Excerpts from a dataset

══════════════════════════════

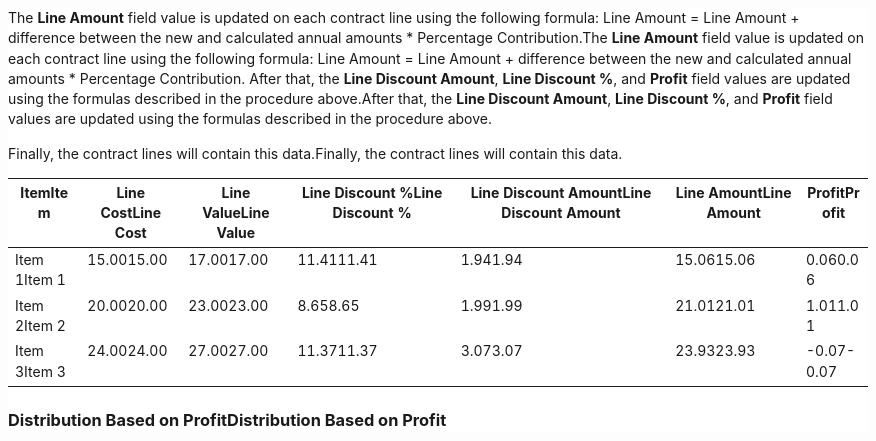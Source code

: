 <span data-ttu-id="0a4c0-325">The **Line Amount** field value is updated on each contract line using the following formula: Line Amount = Line Amount + difference between the new and calculated annual amounts \* Percentage Contribution.</span><span class="sxs-lookup"><span data-stu-id="0a4c0-325">The **Line Amount** field value is updated on each contract line using the following formula: Line Amount = Line Amount + difference between the new and calculated annual amounts \* Percentage Contribution.</span></span> <span data-ttu-id="0a4c0-326">After that, the **Line Discount Amount**, **Line Discount %**, and **Profit** field values are updated using the formulas described in the procedure above.</span><span class="sxs-lookup"><span data-stu-id="0a4c0-326">After that, the **Line Discount Amount**, **Line Discount %**, and **Profit** field values are updated using the formulas described in the procedure above.</span></span>  

<span data-ttu-id="0a4c0-327">Finally, the contract lines will contain this data.</span><span class="sxs-lookup"><span data-stu-id="0a4c0-327">Finally, the contract lines will contain this data.</span></span>  

|<span data-ttu-id="0a4c0-328">Item</span><span class="sxs-lookup"><span data-stu-id="0a4c0-328">Item</span></span>|<span data-ttu-id="0a4c0-329">Line Cost</span><span class="sxs-lookup"><span data-stu-id="0a4c0-329">Line Cost</span></span>|<span data-ttu-id="0a4c0-330">Line Value</span><span class="sxs-lookup"><span data-stu-id="0a4c0-330">Line Value</span></span>|<span data-ttu-id="0a4c0-331">Line Discount %</span><span class="sxs-lookup"><span data-stu-id="0a4c0-331">Line Discount %</span></span>|<span data-ttu-id="0a4c0-332">Line Discount Amount</span><span class="sxs-lookup"><span data-stu-id="0a4c0-332">Line Discount Amount</span></span>|<span data-ttu-id="0a4c0-333">Line Amount</span><span class="sxs-lookup"><span data-stu-id="0a4c0-333">Line Amount</span></span>|<span data-ttu-id="0a4c0-334">Profit</span><span class="sxs-lookup"><span data-stu-id="0a4c0-334">Profit</span></span>|  
|----------|---------------|----------------|---------------------|--------------------------|-----------------|------------|  
|<span data-ttu-id="0a4c0-335">Item 1</span><span class="sxs-lookup"><span data-stu-id="0a4c0-335">Item 1</span></span>|<span data-ttu-id="0a4c0-336">15.00</span><span class="sxs-lookup"><span data-stu-id="0a4c0-336">15.00</span></span>|<span data-ttu-id="0a4c0-337">17.00</span><span class="sxs-lookup"><span data-stu-id="0a4c0-337">17.00</span></span>|<span data-ttu-id="0a4c0-338">11.41</span><span class="sxs-lookup"><span data-stu-id="0a4c0-338">11.41</span></span>|<span data-ttu-id="0a4c0-339">1.94</span><span class="sxs-lookup"><span data-stu-id="0a4c0-339">1.94</span></span>|<span data-ttu-id="0a4c0-340">15.06</span><span class="sxs-lookup"><span data-stu-id="0a4c0-340">15.06</span></span>|<span data-ttu-id="0a4c0-341">0.06</span><span class="sxs-lookup"><span data-stu-id="0a4c0-341">0.06</span></span>|  
|<span data-ttu-id="0a4c0-342">Item 2</span><span class="sxs-lookup"><span data-stu-id="0a4c0-342">Item 2</span></span>|<span data-ttu-id="0a4c0-343">20.00</span><span class="sxs-lookup"><span data-stu-id="0a4c0-343">20.00</span></span>|<span data-ttu-id="0a4c0-344">23.00</span><span class="sxs-lookup"><span data-stu-id="0a4c0-344">23.00</span></span>|<span data-ttu-id="0a4c0-345">8.65</span><span class="sxs-lookup"><span data-stu-id="0a4c0-345">8.65</span></span>|<span data-ttu-id="0a4c0-346">1.99</span><span class="sxs-lookup"><span data-stu-id="0a4c0-346">1.99</span></span>|<span data-ttu-id="0a4c0-347">21.01</span><span class="sxs-lookup"><span data-stu-id="0a4c0-347">21.01</span></span>|<span data-ttu-id="0a4c0-348">1.01</span><span class="sxs-lookup"><span data-stu-id="0a4c0-348">1.01</span></span>|  
|<span data-ttu-id="0a4c0-349">Item 3</span><span class="sxs-lookup"><span data-stu-id="0a4c0-349">Item 3</span></span>|<span data-ttu-id="0a4c0-350">24.00</span><span class="sxs-lookup"><span data-stu-id="0a4c0-350">24.00</span></span>|<span data-ttu-id="0a4c0-351">27.00</span><span class="sxs-lookup"><span data-stu-id="0a4c0-351">27.00</span></span>|<span data-ttu-id="0a4c0-352">11.37</span><span class="sxs-lookup"><span data-stu-id="0a4c0-352">11.37</span></span>|<span data-ttu-id="0a4c0-353">3.07</span><span class="sxs-lookup"><span data-stu-id="0a4c0-353">3.07</span></span>|<span data-ttu-id="0a4c0-354">23.93</span><span class="sxs-lookup"><span data-stu-id="0a4c0-354">23.93</span></span>|<span data-ttu-id="0a4c0-355">-0.07</span><span class="sxs-lookup"><span data-stu-id="0a4c0-355">-0.07</span></span>|  

### <a name="distribution-based-on-profit"></a><span data-ttu-id="0a4c0-356">Distribution Based on Profit</span><span class="sxs-lookup"><span data-stu-id="0a4c0-356">Distribution Based on Profit</span></span>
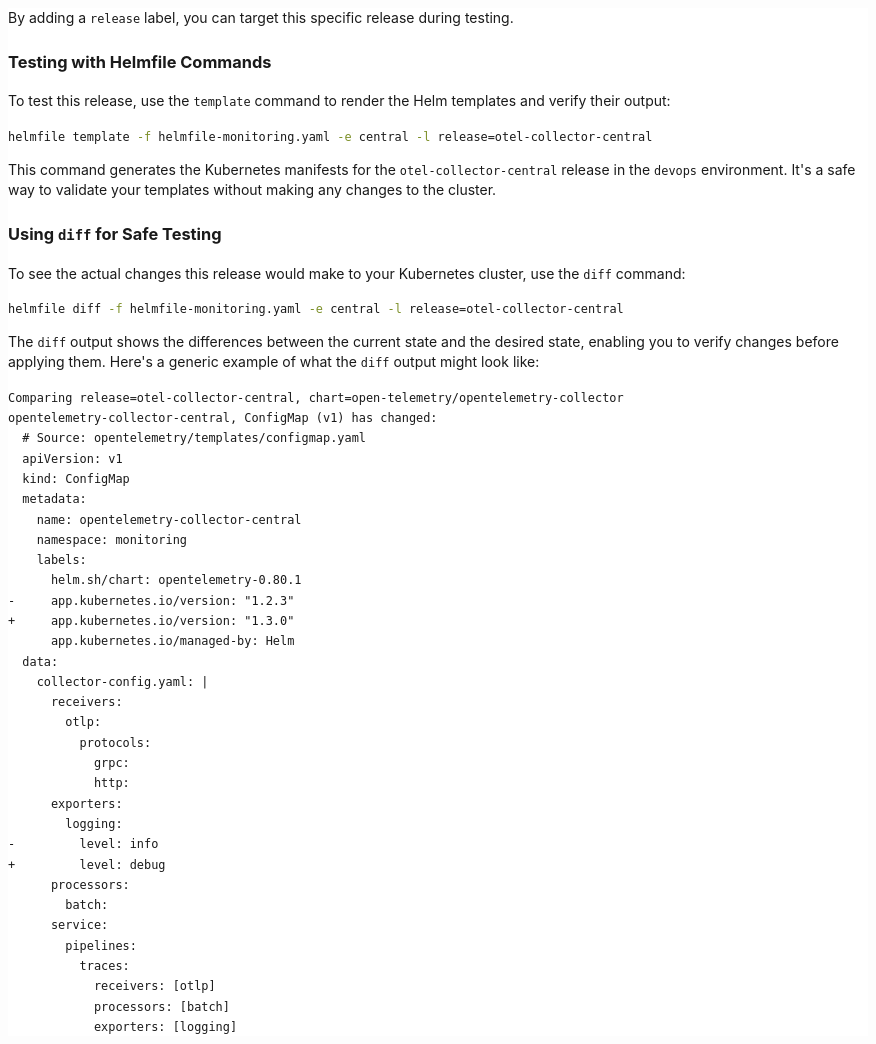 By adding a `release` label, you can target this specific release during testing.

### Testing with Helmfile Commands
To test this release, use the `template` command to render the Helm templates and verify their output:
```bash
helmfile template -f helmfile-monitoring.yaml -e central -l release=otel-collector-central
```

This command generates the Kubernetes manifests for the `otel-collector-central` release in the `devops` environment. It's a safe way to validate your templates without making any changes to the cluster.

### Using `diff` for Safe Testing
To see the actual changes this release would make to your Kubernetes cluster, use the `diff` command:
```bash
helmfile diff -f helmfile-monitoring.yaml -e central -l release=otel-collector-central 
```

The `diff` output shows the differences between the current state and the desired state, enabling you to verify changes before applying them. Here's a generic example of what the `diff` output might look like:

```
Comparing release=otel-collector-central, chart=open-telemetry/opentelemetry-collector
opentelemetry-collector-central, ConfigMap (v1) has changed:
  # Source: opentelemetry/templates/configmap.yaml
  apiVersion: v1
  kind: ConfigMap
  metadata:
    name: opentelemetry-collector-central
    namespace: monitoring
    labels:
      helm.sh/chart: opentelemetry-0.80.1
-     app.kubernetes.io/version: "1.2.3"
+     app.kubernetes.io/version: "1.3.0"
      app.kubernetes.io/managed-by: Helm
  data:
    collector-config.yaml: |
      receivers:
        otlp:
          protocols:
            grpc:
            http:
      exporters:
        logging:
-         level: info
+         level: debug
      processors:
        batch:
      service:
        pipelines:
          traces:
            receivers: [otlp]
            processors: [batch]
            exporters: [logging]
```
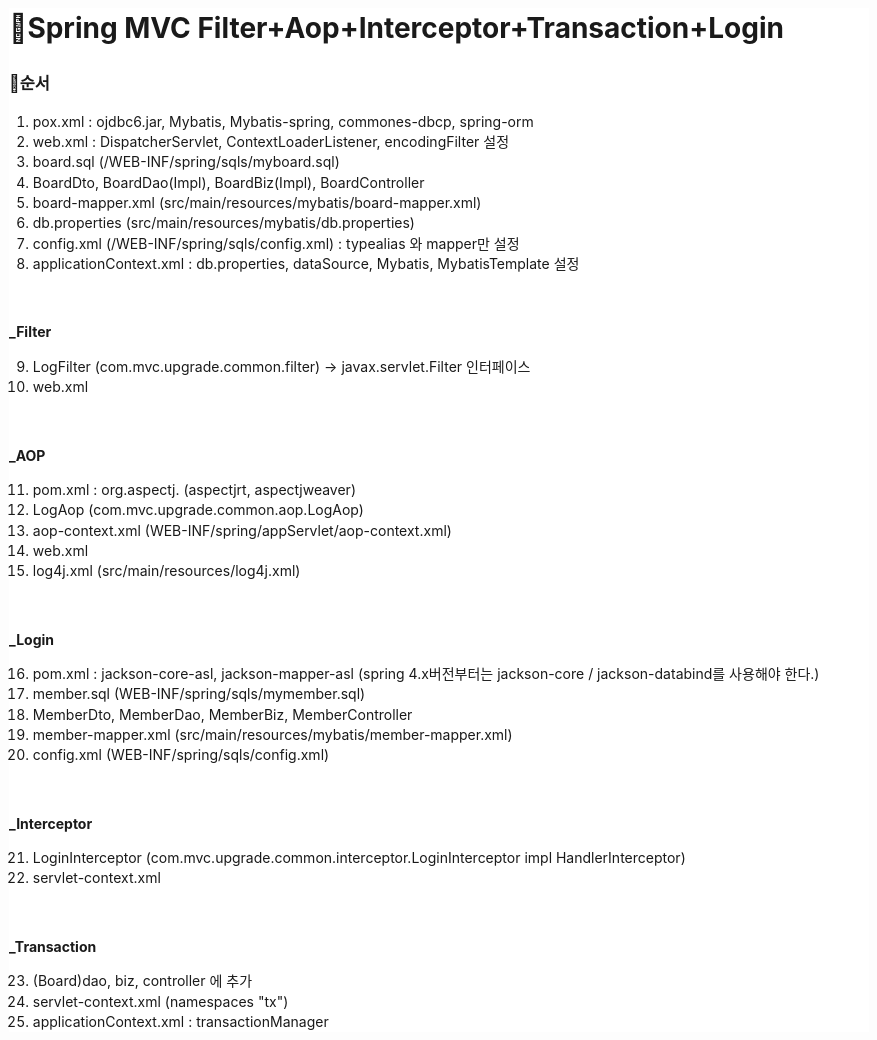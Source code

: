 # 📄Spring MVC Filter+Aop+Interceptor+Transaction+Login

### 💬순서

1. pox.xml : ojdbc6.jar, Mybatis, Mybatis-spring, commones-dbcp, spring-orm
2. web.xml : DispatcherServlet, ContextLoaderListener, encodingFilter 설정
3. board.sql (/WEB-INF/spring/sqls/myboard.sql)
4. BoardDto, BoardDao(Impl), BoardBiz(Impl), BoardController
5. board-mapper.xml (src/main/resources/mybatis/board-mapper.xml) 
6. db.properties (src/main/resources/mybatis/db.properties)
7. config.xml (/WEB-INF/spring/sqls/config.xml) : typealias 와 mapper만 설정
8. applicationContext.xml : db.properties, dataSource, Mybatis, MybatisTemplate 설정

<br>

**_Filter**

9. LogFilter (com.mvc.upgrade.common.filter) -> javax.servlet.Filter 인터페이스
10. web.xml

<br>

**_AOP**

11. pom.xml : org.aspectj. (aspectjrt, aspectjweaver)
12. LogAop (com.mvc.upgrade.common.aop.LogAop)
13. aop-context.xml (WEB-INF/spring/appServlet/aop-context.xml)
14. web.xml
15. log4j.xml (src/main/resources/log4j.xml)

<br>

**_Login**

16. pom.xml : jackson-core-asl, jackson-mapper-asl (spring 4.x버전부터는 jackson-core / jackson-databind를 사용해야 한다.)
17. member.sql (WEB-INF/spring/sqls/mymember.sql)
18. MemberDto, MemberDao, MemberBiz, MemberController
19. member-mapper.xml (src/main/resources/mybatis/member-mapper.xml)
20. config.xml (WEB-INF/spring/sqls/config.xml)

<br>

**_Interceptor**

21. LoginInterceptor (com.mvc.upgrade.common.interceptor.LoginInterceptor  impl  HandlerInterceptor)
22. servlet-context.xml

<br>

**_Transaction**

23. (Board)dao, biz, controller 에 추가
24. servlet-context.xml (namespaces "tx")
25. applicationContext.xml : transactionManager
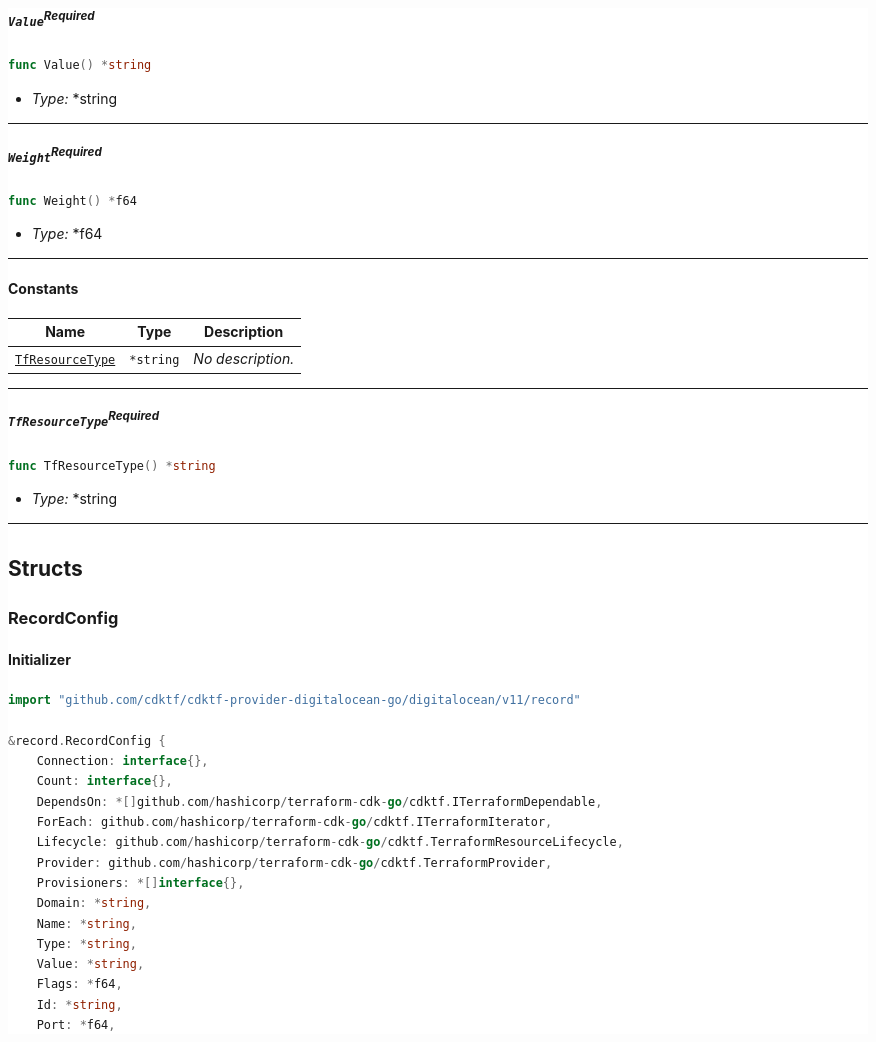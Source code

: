 ##### `Value`<sup>Required</sup> <a name="Value" id="@cdktf/provider-digitalocean.record.Record.property.value"></a>

```go
func Value() *string
```

- *Type:* *string

---

##### `Weight`<sup>Required</sup> <a name="Weight" id="@cdktf/provider-digitalocean.record.Record.property.weight"></a>

```go
func Weight() *f64
```

- *Type:* *f64

---

#### Constants <a name="Constants" id="Constants"></a>

| **Name** | **Type** | **Description** |
| --- | --- | --- |
| <code><a href="#@cdktf/provider-digitalocean.record.Record.property.tfResourceType">TfResourceType</a></code> | <code>*string</code> | *No description.* |

---

##### `TfResourceType`<sup>Required</sup> <a name="TfResourceType" id="@cdktf/provider-digitalocean.record.Record.property.tfResourceType"></a>

```go
func TfResourceType() *string
```

- *Type:* *string

---

## Structs <a name="Structs" id="Structs"></a>

### RecordConfig <a name="RecordConfig" id="@cdktf/provider-digitalocean.record.RecordConfig"></a>

#### Initializer <a name="Initializer" id="@cdktf/provider-digitalocean.record.RecordConfig.Initializer"></a>

```go
import "github.com/cdktf/cdktf-provider-digitalocean-go/digitalocean/v11/record"

&record.RecordConfig {
	Connection: interface{},
	Count: interface{},
	DependsOn: *[]github.com/hashicorp/terraform-cdk-go/cdktf.ITerraformDependable,
	ForEach: github.com/hashicorp/terraform-cdk-go/cdktf.ITerraformIterator,
	Lifecycle: github.com/hashicorp/terraform-cdk-go/cdktf.TerraformResourceLifecycle,
	Provider: github.com/hashicorp/terraform-cdk-go/cdktf.TerraformProvider,
	Provisioners: *[]interface{},
	Domain: *string,
	Name: *string,
	Type: *string,
	Value: *string,
	Flags: *f64,
	Id: *string,
	Port: *f64,
```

══════════════════════════════

EXERCISE →
Find the word "property" in the entries and show each line where it is found.

WRITTEN SOLUTION →
: ##### `Value`<sup>Required</sup> <a name="Value" id="@cdktf/provider-digitalocean.record.Record.property.value"></a>
##### `Weight`<sup>Required</sup> <a name="Weight" id="@cdktf/provider-digitalocean.record.Record.property.weight"></a>
| <code><a href="#@cdktf/provider-digitalocean.record.Record.property.tfResourceType">TfResourceType</a></code> | <code>*string</code> | *No description.* |
##### `TfResourceType`<sup>Required</sup> <a name="TfResourceType" id="@cdktf/provider-digitalocean.record.Record.property.tfResourceType"></a>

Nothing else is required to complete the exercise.